- What to do
The expected output is the full set of entries, printed exactly, without pictures.

+++++

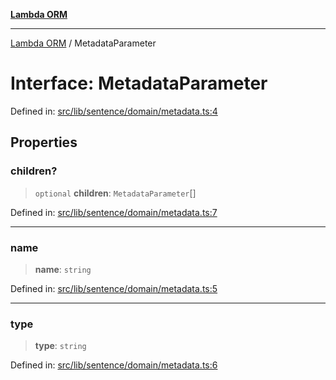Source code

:[**Lambda ORM**](../README.md)

***

[Lambda ORM](../README.md) / MetadataParameter

# Interface: MetadataParameter

Defined in: [src/lib/sentence/domain/metadata.ts:4](https://github.com/lambda-orm/lambdaorm-base/blob/5f10bdc7d0f008296efbcbe89bc2bf1ed03aaaef/src/lib/sentence/domain/metadata.ts#L4)

## Properties

### children?

> `optional` **children**: `MetadataParameter`[]

Defined in: [src/lib/sentence/domain/metadata.ts:7](https://github.com/lambda-orm/lambdaorm-base/blob/5f10bdc7d0f008296efbcbe89bc2bf1ed03aaaef/src/lib/sentence/domain/metadata.ts#L7)

***

### name

> **name**: `string`

Defined in: [src/lib/sentence/domain/metadata.ts:5](https://github.com/lambda-orm/lambdaorm-base/blob/5f10bdc7d0f008296efbcbe89bc2bf1ed03aaaef/src/lib/sentence/domain/metadata.ts#L5)

***

### type

> **type**: `string`

Defined in: [src/lib/sentence/domain/metadata.ts:6](https://github.com/lambda-orm/lambdaorm-base/blob/5f10bdc7d0f008296efbcbe89bc2bf1ed03aaaef/src/lib/sentence/domain/metadata.ts#L6)
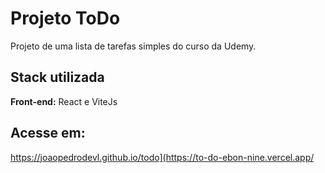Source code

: # Projeto ToDo

Projeto de uma lista de tarefas simples do curso da Udemy.

## Stack utilizada

**Front-end:** React e ViteJs

## Acesse em:
https://joaopedrodevl.github.io/todo](https://to-do-ebon-nine.vercel.app/

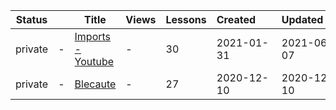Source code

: |Status| |Title|Views|Lessons|Created&nbsp;&nbsp;&nbsp;&nbsp;&nbsp;&nbsp;|Updated&nbsp;&nbsp;&nbsp;&nbsp;&nbsp;&nbsp;|
|------|-|-----|-----|-------|--------------|--------------|
|private|-|[Imports - Youtube](https://www.lingq.com/en/learn/pt/web/library/course/780316)|-|30|2021-01-31|2021-06-07
|private|-|[Blecaute](https://www.lingq.com/en/learn/pt/web/library/course/746625)|-|27|2020-12-10|2020-12-10
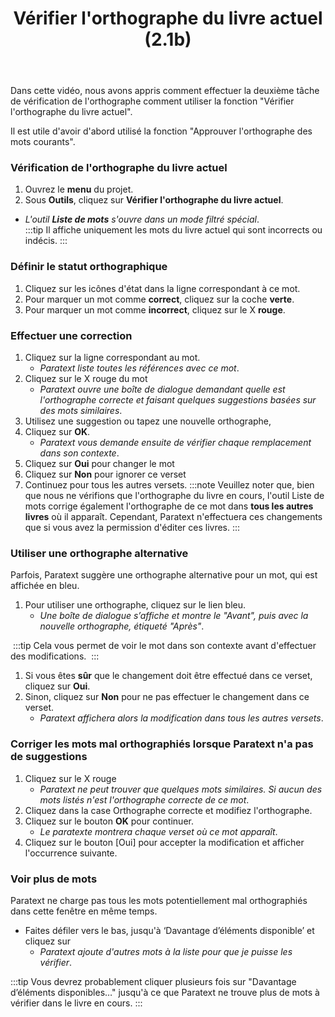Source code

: ﻿---
title: Vérifier l'orthographe du livre actuel (2.1b)
---
Dans cette vidéo, nous avons appris comment effectuer la deuxième tâche de vérification de l'orthographe comment utiliser la fonction "Vérifier l'orthographe du livre actuel".

Il est utile d'avoir d'abord utilisé la fonction "Approuver l'orthographe des mots courants".

### Vérification de l'orthographe du livre actuel

1.  Ouvrez le **menu** du projet.
1.  Sous **Outils**, cliquez sur **Vérifier l'orthographe du livre actuel**.  
  - *L'outil **Liste de mots** s'ouvre dans un mode filtré spécial*.  
:::tip
Il affiche uniquement les mots du livre actuel qui sont incorrects ou indécis.
:::
### Définir le statut orthographique

1.   Cliquez sur les icônes d'état dans la ligne correspondant à ce mot.
1.   Pour marquer un mot comme **correct**, cliquez sur la coche **verte**.
1.   Pour marquer un mot comme **incorrect**, cliquez sur le X **rouge**.

### Effectuer une correction

1.   Cliquez sur la ligne correspondant au mot.
      -  *Paratext liste toutes les références avec ce mot*.
1.   Cliquez sur le X rouge du mot
      -  *Paratext ouvre une boîte de dialogue demandant quelle est l'orthographe correcte et faisant quelques suggestions basées sur des mots similaires*.
1.   Utilisez une suggestion ou tapez une nouvelle orthographe,
1.   Cliquez sur **OK**.
      -  *Paratext vous demande ensuite de vérifier chaque remplacement dans son contexte*.
1.   Cliquez sur **Oui** pour changer le mot
1.   Cliquez sur **Non** pour ignorer ce verset
1.   Continuez pour tous les autres versets.
:::note
Veuillez noter que, bien que nous ne vérifions que l'orthographe du livre en cours, l'outil Liste de mots corrige également l'orthographe de ce mot dans **tous les autres livres** où il apparaît. Cependant, Paratext n'effectuera ces changements que si vous avez la permission d'éditer ces livres.
:::
### Utiliser une orthographe alternative

Parfois, Paratext suggère une orthographe alternative pour un mot, qui est affichée en bleu.

1.  Pour utiliser une orthographe, cliquez sur le lien bleu.
     -  *Une boîte de dialogue s’affiche et montre le "Avant", puis avec la nouvelle orthographe, étiqueté "Après"*.

    :::tip
    Cela vous permet de voir le mot dans son contexte avant d'effectuer des modifications.
    :::

1.  Si vous êtes **sûr** que le changement doit être effectué dans ce verset, cliquez sur **Oui**.
1.  Sinon, cliquez sur **Non** pour ne pas effectuer le changement dans ce verset.
     -  *Paratext affichera alors la modification dans tous les autres versets*.

### Corriger les mots mal orthographiés lorsque Paratext n'a pas de suggestions

1.   Cliquez sur le X rouge
      -  *Paratext ne peut trouver que quelques mots similaires. Si aucun des mots listés n'est l'orthographe correcte de ce mot*.
1.   Cliquez dans la case Orthographe correcte et modifiez l'orthographe.
1.   Cliquez sur le bouton **OK** pour continuer.
      -  *Le paratexte montrera chaque verset où ce mot apparaît*.
1.   Cliquez sur le bouton [Oui] pour accepter la modification et afficher l'occurrence suivante.

### Voir plus de mots

Paratext ne charge pas tous les mots potentiellement mal orthographiés dans cette fenêtre en même temps.

-   Faites défiler vers le bas, jusqu'à ‘Davantage d’éléments disponible’ et cliquez sur
      -  *Paratext ajoute d'autres mots à la liste pour que je puisse les vérifier*.

:::tip
Vous devrez probablement cliquer plusieurs fois sur "Davantage d’éléments disponibles…" jusqu'à ce que Paratext ne trouve plus de mots à vérifier dans le livre en cours.
:::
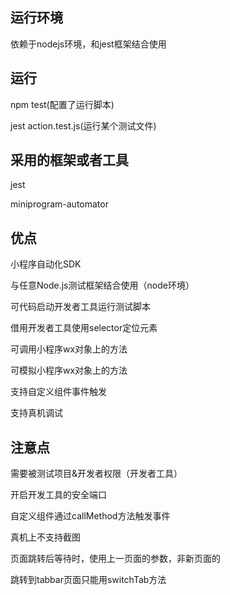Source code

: ## 运行环境
依赖于nodejs环境，和jest框架结合使用

## 运行
npm test(配置了运行脚本)

jest action.test.js(运行某个测试文件)

## 采用的框架或者工具
jest 

miniprogram-automator

## 优点
小程序自动化SDK

与任意Node.js测试框架结合使用（node环境）

可代码启动开发者工具运行测试脚本

借用开发者工具使用selector定位元素

可调用小程序wx对象上的方法

可模拟小程序wx对象上的方法

支持自定义组件事件触发

支持真机调试

## 注意点
需要被测试项目&开发者权限（开发者工具）

开启开发工具的安全端口

自定义组件通过callMethod方法触发事件

真机上不支持截图

页面跳转后等待时，使用上一页面的参数，非新页面的

跳转到tabbar页面只能用switchTab方法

+++++

- Response
Source code

:[**Lambda ORM**](../README.md)

***

[Lambda ORM](../README.md) / MetadataParameter

# Interface: MetadataParameter

Defined in: [src/lib/sentence/domain/metadata.ts:4](https://github.com/lambda-orm/lambdaorm-base/blob/5f10bdc7d0f008296efbcbe89bc2bf1ed03aaaef/src/lib/sentence/domain/metadata.ts#L4)

## Properties

### children?

> `optional` **children**: `MetadataParameter`[]

Defined in: [src/lib/sentence/domain/metadata.ts:7](https://github.com/lambda-orm/lambdaorm-base/blob/5f10bdc7d0f008296efbcbe89bc2bf1ed03aaaef/src/lib/sentence/domain/metadata.ts#L7)

***

### name

> **name**: `string`

Defined in: [src/lib/sentence/domain/metadata.ts:5](https://github.com/lambda-orm/lambdaorm-base/blob/5f10bdc7d0f008296efbcbe89bc2bf1ed03aaaef/src/lib/sentence/domain/metadata.ts#L5)

***

### type

> **type**: `string`

Defined in: [src/lib/sentence/domain/metadata.ts:6](https://github.com/lambda-orm/lambdaorm-base/blob/5f10bdc7d0f008296efbcbe89bc2bf1ed03aaaef/src/lib/sentence/domain/metadata.ts#L6)
Source code

: # Projeto ToDo

Projeto de uma lista de tarefas simples do curso da Udemy.

## Stack utilizada

**Front-end:** React e ViteJs

## Acesse em:
https://joaopedrodevl.github.io/todo](https://to-do-ebon-nine.vercel.app/

Source code

: |Status| |Title|Views|Lessons|Created&nbsp;&nbsp;&nbsp;&nbsp;&nbsp;&nbsp;|Updated&nbsp;&nbsp;&nbsp;&nbsp;&nbsp;&nbsp;|
|------|-|-----|-----|-------|--------------|--------------|
|private|-|[Imports - Youtube](https://www.lingq.com/en/learn/pt/web/library/course/780316)|-|30|2021-01-31|2021-06-07
|private|-|[Blecaute](https://www.lingq.com/en/learn/pt/web/library/course/746625)|-|27|2020-12-10|2020-12-10
Source code

: ﻿---
title: Vérifier l'orthographe du livre actuel (2.1b)
---
Dans cette vidéo, nous avons appris comment effectuer la deuxième tâche de vérification de l'orthographe comment utiliser la fonction "Vérifier l'orthographe du livre actuel".

Il est utile d'avoir d'abord utilisé la fonction "Approuver l'orthographe des mots courants".

### Vérification de l'orthographe du livre actuel

1.  Ouvrez le **menu** du projet.
1.  Sous **Outils**, cliquez sur **Vérifier l'orthographe du livre actuel**.  
  - *L'outil **Liste de mots** s'ouvre dans un mode filtré spécial*.  
:::tip
Il affiche uniquement les mots du livre actuel qui sont incorrects ou indécis.
:::
### Définir le statut orthographique

1.   Cliquez sur les icônes d'état dans la ligne correspondant à ce mot.
1.   Pour marquer un mot comme **correct**, cliquez sur la coche **verte**.
1.   Pour marquer un mot comme **incorrect**, cliquez sur le X **rouge**.

### Effectuer une correction

1.   Cliquez sur la ligne correspondant au mot.
      -  *Paratext liste toutes les références avec ce mot*.
1.   Cliquez sur le X rouge du mot
      -  *Paratext ouvre une boîte de dialogue demandant quelle est l'orthographe correcte et faisant quelques suggestions basées sur des mots similaires*.
1.   Utilisez une suggestion ou tapez une nouvelle orthographe,
1.   Cliquez sur **OK**.
      -  *Paratext vous demande ensuite de vérifier chaque remplacement dans son contexte*.
1.   Cliquez sur **Oui** pour changer le mot
1.   Cliquez sur **Non** pour ignorer ce verset
1.   Continuez pour tous les autres versets.
:::note
Veuillez noter que, bien que nous ne vérifions que l'orthographe du livre en cours, l'outil Liste de mots corrige également l'orthographe de ce mot dans **tous les autres livres** où il apparaît. Cependant, Paratext n'effectuera ces changements que si vous avez la permission d'éditer ces livres.
:::
### Utiliser une orthographe alternative

Parfois, Paratext suggère une orthographe alternative pour un mot, qui est affichée en bleu.

1.  Pour utiliser une orthographe, cliquez sur le lien bleu.
     -  *Une boîte de dialogue s’affiche et montre le "Avant", puis avec la nouvelle orthographe, étiqueté "Après"*.

    :::tip
    Cela vous permet de voir le mot dans son contexte avant d'effectuer des modifications.
    :::

1.  Si vous êtes **sûr** que le changement doit être effectué dans ce verset, cliquez sur **Oui**.
1.  Sinon, cliquez sur **Non** pour ne pas effectuer le changement dans ce verset.
     -  *Paratext affichera alors la modification dans tous les autres versets*.

### Corriger les mots mal orthographiés lorsque Paratext n'a pas de suggestions

1.   Cliquez sur le X rouge
      -  *Paratext ne peut trouver que quelques mots similaires. Si aucun des mots listés n'est l'orthographe correcte de ce mot*.
1.   Cliquez dans la case Orthographe correcte et modifiez l'orthographe.
1.   Cliquez sur le bouton **OK** pour continuer.
      -  *Le paratexte montrera chaque verset où ce mot apparaît*.
1.   Cliquez sur le bouton [Oui] pour accepter la modification et afficher l'occurrence suivante.

### Voir plus de mots

Paratext ne charge pas tous les mots potentiellement mal orthographiés dans cette fenêtre en même temps.

-   Faites défiler vers le bas, jusqu'à ‘Davantage d’éléments disponible’ et cliquez sur
      -  *Paratext ajoute d'autres mots à la liste pour que je puisse les vérifier*.

:::tip
Vous devrez probablement cliquer plusieurs fois sur "Davantage d’éléments disponibles…" jusqu'à ce que Paratext ne trouve plus de mots à vérifier dans le livre en cours.
:::
Source code

: ## 运行环境
依赖于nodejs环境，和jest框架结合使用

## 运行
npm test(配置了运行脚本)

jest action.test.js(运行某个测试文件)

## 采用的框架或者工具
jest 

miniprogram-automator

## 优点
小程序自动化SDK

与任意Node.js测试框架结合使用（node环境）

可代码启动开发者工具运行测试脚本

借用开发者工具使用selector定位元素

可调用小程序wx对象上的方法

可模拟小程序wx对象上的方法

支持自定义组件事件触发

支持真机调试

## 注意点
需要被测试项目&开发者权限（开发者工具）

开启开发工具的安全端口

自定义组件通过callMethod方法触发事件

真机上不支持截图

页面跳转后等待时，使用上一页面的参数，非新页面的

跳转到tabbar页面只能用switchTab方法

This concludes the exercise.